Luke Watson

Are corporate inversions worth it?

The U.S. Treasury Department recently issued guidelines aimed at curbing the practice of corporate inversions—where American companies shift their “tax mailboxes” overseas to pay a lower tax rate.

While inversions yield a sizable and long-term tax benefit, this method rarely leads to long-term financial success, according to new research from University of Florida professor Luke Watson.

The Treasury Department has enacted restrictions on inversions twice before since September 2014, but those new rules did little to limit the practice. The Treasury’s latest actions on April 4, however, are much more stringent. These new restrictions have already nixed a $160 billion agreement for Pfizer to acquire Allergan, and could endanger other multi-billion dollar mergers.

The Treasury’s most recent actions have had two major effects. First, is limiting “serial inverters,” foreign firms that have repeatedly engaged in inversions. The second is to close the loophole on “earnings stripping.” In earnings stripping, a foreign company—now the parent company of its American subsidiary after inversion—makes a sizable loan to the U.S. subsidiary. For tax purposes, the interest the U.S. subsidiary pays on that intracompany loan is deducted from its U.S. profits and becomes taxable income to the parent company in a lower-tax foreign country, reducing that company’s overall tax burden. The same tactic can be applied to shift income out of foreign countries with high tax rates.

Watson, an assistant professor in the Warrington College of Business’s Fisher School of Accounting, said earnings stripping is the major tool companies use to achieve tax savings on inversions.

“When companies invert, they give lip service to the fact that the U.S. taxes foreign earnings, and that inverting will get them to a system where only the jurisdiction where they’re earning income taxes that income,” Watson said. “So they tout that as the real benefit. But what our research shows is that the real benefit isn’t coming from avoiding U.S. taxation of foreign earnings at all. We find no evidence of that.

“What we find the real benefit is in earnings stripping—the ability to find means to reduce the U.S. tax on U.S. earnings and reduce the foreign tax on foreign earnings.”

Watson, along with professors Stephen Lusch (University of Kansas) and Jim Seida (Notre Dame University), compared the tax savings and company performance of 10 firms that engaged in single-company inversions between 1994 and 2002 to 34 similar, non-inverted firms based on the companies’ similar sizes and industries.

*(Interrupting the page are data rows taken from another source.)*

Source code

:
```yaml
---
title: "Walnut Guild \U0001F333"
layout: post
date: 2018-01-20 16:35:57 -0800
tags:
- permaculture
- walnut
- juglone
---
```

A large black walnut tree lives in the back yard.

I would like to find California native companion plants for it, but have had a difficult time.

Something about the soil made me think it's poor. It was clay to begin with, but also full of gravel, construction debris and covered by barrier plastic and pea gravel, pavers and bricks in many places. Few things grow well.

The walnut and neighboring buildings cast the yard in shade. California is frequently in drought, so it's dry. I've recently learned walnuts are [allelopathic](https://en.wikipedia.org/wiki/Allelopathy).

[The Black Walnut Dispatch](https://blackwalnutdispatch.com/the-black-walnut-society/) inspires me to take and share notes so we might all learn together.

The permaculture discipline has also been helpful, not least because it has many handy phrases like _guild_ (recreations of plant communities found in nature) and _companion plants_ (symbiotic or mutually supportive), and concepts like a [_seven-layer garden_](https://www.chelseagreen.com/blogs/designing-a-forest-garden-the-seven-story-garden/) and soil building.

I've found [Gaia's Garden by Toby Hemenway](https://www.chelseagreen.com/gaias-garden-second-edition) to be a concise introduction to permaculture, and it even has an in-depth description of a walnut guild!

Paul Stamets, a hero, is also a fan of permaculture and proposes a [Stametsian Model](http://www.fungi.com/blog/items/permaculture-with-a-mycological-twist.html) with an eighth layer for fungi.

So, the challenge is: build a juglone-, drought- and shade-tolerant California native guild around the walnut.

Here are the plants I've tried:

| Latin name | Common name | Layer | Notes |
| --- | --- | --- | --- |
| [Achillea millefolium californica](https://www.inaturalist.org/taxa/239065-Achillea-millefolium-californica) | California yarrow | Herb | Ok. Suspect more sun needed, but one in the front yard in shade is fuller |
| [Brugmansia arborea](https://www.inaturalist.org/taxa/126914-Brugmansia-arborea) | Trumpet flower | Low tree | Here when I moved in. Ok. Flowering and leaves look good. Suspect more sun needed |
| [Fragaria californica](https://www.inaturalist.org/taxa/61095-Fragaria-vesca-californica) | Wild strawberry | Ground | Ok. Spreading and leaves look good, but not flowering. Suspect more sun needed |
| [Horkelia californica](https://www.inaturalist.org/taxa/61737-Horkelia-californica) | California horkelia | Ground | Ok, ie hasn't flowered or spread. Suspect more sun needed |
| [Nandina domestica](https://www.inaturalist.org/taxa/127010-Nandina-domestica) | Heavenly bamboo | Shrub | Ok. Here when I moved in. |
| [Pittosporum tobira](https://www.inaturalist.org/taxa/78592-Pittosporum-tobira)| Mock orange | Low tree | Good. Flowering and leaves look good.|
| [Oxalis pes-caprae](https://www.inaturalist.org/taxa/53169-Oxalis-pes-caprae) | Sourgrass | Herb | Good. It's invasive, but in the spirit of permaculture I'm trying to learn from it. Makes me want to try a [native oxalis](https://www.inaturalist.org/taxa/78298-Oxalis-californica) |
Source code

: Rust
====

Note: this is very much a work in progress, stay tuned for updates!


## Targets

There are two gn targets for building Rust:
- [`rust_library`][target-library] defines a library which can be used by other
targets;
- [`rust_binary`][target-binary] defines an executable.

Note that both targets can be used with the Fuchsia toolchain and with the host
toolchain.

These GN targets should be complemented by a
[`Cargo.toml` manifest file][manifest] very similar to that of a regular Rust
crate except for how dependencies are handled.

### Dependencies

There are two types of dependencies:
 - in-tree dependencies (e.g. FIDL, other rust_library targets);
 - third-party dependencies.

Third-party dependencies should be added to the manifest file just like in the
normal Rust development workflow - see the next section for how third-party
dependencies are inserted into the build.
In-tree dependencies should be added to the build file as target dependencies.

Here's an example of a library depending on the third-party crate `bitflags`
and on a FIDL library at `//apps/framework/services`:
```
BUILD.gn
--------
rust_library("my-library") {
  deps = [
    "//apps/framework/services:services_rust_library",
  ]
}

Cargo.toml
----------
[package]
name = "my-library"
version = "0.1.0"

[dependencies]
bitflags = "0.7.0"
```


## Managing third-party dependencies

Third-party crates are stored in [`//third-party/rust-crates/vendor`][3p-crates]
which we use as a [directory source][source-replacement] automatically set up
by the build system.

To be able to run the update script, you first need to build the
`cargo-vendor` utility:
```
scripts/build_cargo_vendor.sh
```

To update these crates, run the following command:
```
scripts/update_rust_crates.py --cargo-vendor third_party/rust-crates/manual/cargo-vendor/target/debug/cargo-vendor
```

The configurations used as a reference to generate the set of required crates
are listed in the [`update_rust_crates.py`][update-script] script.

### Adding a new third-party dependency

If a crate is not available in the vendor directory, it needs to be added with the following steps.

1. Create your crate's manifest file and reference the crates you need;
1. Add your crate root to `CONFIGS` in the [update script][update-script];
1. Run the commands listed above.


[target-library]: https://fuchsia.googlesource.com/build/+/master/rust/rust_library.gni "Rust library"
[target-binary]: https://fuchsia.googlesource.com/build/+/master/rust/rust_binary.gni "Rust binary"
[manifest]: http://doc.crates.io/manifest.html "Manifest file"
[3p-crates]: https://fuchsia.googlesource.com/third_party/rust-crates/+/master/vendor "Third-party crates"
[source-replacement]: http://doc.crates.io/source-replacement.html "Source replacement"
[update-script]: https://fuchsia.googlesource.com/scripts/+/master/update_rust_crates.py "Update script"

They found that inverted companies reduced their effective tax rates by approximately 12 percentage points compared to non-inverted companies, and the benefit from that tax reduction continues for at least a decade. However, because of associated costs with inversions that Watson said still aren’t clear, the long-term performance of inverted firms decreased relative to their competitors.

“We find that 12-percentage point reduction is occurring every year on average. That’s big money for these companies,” Watson said. “But what’s even more interesting is these firms are experiencing inferior performance on a pre-tax basis. So there’s some kind of cost that these firms are incurring that is actually greater than the tax savings they’re getting from inverting. We are trying to identify those costs in this study, but it’s difficult. We don’t find a lot of consistent evidence for one particular cost mechanism that’s causing this deficient pre-tax earnings performance.”

Watson hopes this research will be utilized as the conversation surrounding corporate inversions heightens. While this study focuses on single-company inversions, Watson believes the effects would be similar for merger inversions.

“I think this has big implications, particularly this finding that there’s not a huge benefit in U.S. tax savings on foreign earnings,” Watson said. “That’s widely touted as the primary benefit of inversion, but we think that maybe cheap talk aimed at deflecting the real benefit which is earnings stripping. So I think policy makers could be influenced by that—that earnings stripping and the U.S. corporate tax rate should be the focus of tax reform.”

“And, for firms, this is sort of a cautionary tale. You can invert and achieve these great tax savings, but if that’s your plan, are you focusing on the right thing? Maybe these firms took their eye off the ball a little bit, and instead of making strategic decisions, they made only financial decisions.”